## Exercise description
Going through the material below, please gather all lines with the word "trim" in them.

## Exercise material

---*---

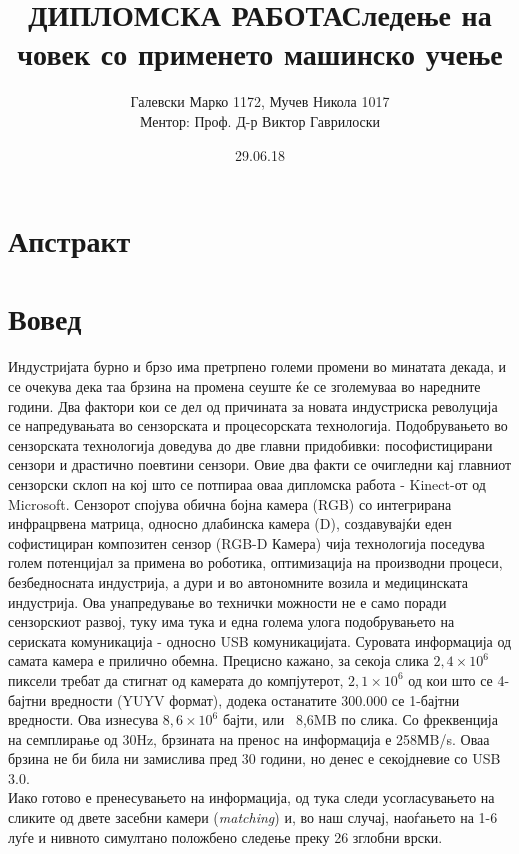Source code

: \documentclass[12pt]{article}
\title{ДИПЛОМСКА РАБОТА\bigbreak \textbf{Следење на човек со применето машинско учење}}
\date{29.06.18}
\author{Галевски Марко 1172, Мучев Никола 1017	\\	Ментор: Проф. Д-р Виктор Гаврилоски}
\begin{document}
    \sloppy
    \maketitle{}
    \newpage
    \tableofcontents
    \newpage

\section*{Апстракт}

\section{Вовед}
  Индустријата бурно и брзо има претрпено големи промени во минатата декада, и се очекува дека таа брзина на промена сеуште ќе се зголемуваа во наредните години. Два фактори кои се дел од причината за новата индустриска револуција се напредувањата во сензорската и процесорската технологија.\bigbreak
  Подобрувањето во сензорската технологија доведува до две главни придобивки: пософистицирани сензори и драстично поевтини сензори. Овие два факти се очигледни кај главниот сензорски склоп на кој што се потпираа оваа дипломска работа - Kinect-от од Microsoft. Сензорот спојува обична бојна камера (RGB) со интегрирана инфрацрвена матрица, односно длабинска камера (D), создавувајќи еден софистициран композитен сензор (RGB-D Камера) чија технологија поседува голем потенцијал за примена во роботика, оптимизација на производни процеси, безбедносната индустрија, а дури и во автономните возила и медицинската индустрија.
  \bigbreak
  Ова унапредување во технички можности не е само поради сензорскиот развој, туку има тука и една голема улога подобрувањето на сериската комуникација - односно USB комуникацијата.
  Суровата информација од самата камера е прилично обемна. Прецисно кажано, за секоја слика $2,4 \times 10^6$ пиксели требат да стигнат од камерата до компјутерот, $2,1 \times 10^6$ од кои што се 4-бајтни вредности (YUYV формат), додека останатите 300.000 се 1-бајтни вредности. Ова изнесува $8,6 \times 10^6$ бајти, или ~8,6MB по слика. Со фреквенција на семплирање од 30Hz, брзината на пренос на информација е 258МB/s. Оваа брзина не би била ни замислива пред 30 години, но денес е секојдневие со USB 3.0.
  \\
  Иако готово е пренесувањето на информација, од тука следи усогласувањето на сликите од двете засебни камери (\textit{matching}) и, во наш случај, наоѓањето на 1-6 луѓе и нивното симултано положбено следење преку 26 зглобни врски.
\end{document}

---*---

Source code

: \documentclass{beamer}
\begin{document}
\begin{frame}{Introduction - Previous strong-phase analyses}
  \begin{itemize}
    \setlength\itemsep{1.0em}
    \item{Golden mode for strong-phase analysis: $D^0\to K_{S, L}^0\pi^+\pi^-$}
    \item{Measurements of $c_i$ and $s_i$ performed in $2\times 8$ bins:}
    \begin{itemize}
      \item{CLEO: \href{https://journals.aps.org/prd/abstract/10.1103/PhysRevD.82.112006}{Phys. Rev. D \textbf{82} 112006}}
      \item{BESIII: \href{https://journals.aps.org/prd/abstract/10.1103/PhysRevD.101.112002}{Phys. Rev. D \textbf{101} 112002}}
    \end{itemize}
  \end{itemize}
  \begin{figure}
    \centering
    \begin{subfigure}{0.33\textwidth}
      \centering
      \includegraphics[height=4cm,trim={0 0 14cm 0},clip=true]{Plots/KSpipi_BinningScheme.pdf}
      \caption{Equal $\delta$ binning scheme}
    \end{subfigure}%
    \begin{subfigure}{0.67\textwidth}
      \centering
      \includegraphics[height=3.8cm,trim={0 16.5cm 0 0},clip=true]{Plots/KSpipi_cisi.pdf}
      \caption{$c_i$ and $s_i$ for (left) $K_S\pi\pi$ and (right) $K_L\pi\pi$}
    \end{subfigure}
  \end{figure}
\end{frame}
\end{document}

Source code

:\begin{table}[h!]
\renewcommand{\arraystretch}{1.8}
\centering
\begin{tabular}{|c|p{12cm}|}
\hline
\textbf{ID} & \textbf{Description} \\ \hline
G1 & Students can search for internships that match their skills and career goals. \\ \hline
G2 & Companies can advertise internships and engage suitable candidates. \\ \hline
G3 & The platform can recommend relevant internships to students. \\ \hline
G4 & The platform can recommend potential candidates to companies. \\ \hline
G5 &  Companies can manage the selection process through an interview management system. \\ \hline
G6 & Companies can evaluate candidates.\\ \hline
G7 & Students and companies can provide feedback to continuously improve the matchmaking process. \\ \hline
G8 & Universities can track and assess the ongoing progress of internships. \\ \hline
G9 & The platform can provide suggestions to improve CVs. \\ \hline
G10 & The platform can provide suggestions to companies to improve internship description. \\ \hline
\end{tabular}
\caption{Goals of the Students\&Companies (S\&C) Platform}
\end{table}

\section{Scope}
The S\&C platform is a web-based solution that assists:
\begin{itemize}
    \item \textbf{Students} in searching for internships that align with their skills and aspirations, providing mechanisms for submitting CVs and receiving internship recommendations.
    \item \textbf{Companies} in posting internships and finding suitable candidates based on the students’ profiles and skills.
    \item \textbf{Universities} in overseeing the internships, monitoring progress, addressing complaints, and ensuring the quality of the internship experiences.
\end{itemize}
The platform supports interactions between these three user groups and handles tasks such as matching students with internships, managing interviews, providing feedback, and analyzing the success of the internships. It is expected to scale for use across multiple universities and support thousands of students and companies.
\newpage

---*---

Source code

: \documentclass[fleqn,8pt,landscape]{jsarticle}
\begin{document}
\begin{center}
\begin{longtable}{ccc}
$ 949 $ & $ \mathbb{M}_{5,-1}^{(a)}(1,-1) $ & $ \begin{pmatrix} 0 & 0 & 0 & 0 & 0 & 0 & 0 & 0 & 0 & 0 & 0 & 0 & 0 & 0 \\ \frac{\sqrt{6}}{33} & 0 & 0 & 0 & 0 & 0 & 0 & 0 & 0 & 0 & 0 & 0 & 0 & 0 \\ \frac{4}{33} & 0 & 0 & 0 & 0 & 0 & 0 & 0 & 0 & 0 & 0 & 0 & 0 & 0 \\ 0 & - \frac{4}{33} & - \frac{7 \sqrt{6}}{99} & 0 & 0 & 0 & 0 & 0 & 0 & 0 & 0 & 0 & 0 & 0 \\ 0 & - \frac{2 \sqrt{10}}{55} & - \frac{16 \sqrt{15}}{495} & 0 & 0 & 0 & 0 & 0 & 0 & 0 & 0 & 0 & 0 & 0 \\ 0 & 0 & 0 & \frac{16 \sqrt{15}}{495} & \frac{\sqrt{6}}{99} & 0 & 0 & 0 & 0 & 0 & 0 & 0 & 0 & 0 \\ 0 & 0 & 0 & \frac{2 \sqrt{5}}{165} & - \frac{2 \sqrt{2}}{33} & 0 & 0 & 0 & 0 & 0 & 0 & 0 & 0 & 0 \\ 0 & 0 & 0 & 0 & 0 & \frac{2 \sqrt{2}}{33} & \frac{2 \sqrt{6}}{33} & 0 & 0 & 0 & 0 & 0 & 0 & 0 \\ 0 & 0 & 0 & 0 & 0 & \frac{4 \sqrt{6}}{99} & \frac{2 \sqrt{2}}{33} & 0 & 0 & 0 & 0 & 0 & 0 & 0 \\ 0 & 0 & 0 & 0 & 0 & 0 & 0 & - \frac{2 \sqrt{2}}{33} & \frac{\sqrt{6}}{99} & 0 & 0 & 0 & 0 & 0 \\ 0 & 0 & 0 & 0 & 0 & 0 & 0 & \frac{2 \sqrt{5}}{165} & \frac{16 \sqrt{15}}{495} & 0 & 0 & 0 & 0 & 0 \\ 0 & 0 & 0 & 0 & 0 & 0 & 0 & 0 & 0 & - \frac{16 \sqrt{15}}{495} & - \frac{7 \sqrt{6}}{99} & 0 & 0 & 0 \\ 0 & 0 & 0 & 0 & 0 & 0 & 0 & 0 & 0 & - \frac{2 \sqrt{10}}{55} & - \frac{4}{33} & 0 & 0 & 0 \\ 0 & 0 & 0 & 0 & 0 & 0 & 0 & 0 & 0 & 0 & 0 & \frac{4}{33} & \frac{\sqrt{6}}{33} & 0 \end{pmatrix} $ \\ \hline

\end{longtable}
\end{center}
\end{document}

---*---

## Your response
      \includegraphics[height=4cm,trim={0 0 14cm 0},clip=true]{Plots/KSpipi_BinningScheme.pdf}
      \includegraphics[height=3.8cm,trim={0 16.5cm 0 0},clip=true]{Plots/KSpipi_cisi.pdf}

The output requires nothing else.